What you have to do → Print the lines below exactly as written, with none missing.

Records to process →

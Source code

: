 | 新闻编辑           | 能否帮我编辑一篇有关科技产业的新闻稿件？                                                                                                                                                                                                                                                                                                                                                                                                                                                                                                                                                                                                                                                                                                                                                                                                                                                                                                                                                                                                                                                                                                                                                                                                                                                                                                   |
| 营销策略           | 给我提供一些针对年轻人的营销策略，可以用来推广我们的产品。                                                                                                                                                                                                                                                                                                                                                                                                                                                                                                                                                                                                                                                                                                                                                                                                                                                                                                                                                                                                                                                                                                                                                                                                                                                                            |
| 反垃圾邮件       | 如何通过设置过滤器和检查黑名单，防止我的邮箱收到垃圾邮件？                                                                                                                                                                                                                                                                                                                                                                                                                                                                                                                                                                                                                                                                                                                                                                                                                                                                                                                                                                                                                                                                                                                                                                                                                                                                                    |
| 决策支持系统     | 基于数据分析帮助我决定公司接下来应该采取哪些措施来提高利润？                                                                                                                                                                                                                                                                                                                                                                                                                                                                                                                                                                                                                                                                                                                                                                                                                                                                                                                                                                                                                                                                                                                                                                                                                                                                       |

Result for this task →
Source code

: | 新闻编辑           | 能否帮我编辑一篇有关科技产业的新闻稿件？                                                                                                                                                                                                                                                                                                                                                                                                                                                                                                                                                                                                                                                                                                                                                                                                                                                                                                                                                                                                                                                                                                                                                                                                                                                                                                   |
| 营销策略           | 给我提供一些针对年轻人的营销策略，可以用来推广我们的产品。                                                                                                                                                                                                                                                                                                                                                                                                                                                                                                                                                                                                                                                                                                                                                                                                                                                                                                                                                                                                                                                                                                                                                                                                                                                                            |
| 反垃圾邮件       | 如何通过设置过滤器和检查黑名单，防止我的邮箱收到垃圾邮件？                                                                                                                                                                                                                                                                                                                                                                                                                                                                                                                                                                                                                                                                                                                                                                                                                                                                                                                                                                                                                                                                                                                                                                                                                                                                                    |
| 决策支持系统     | 基于数据分析帮助我决定公司接下来应该采取哪些措施来提高利润？                                                                                                                                                                                                                                                                                                                                                                                                                                                                                                                                                                                                                                                                                                                                                                                                                                                                                                                                                                                                                                                                                                                                                                                                                                                                       |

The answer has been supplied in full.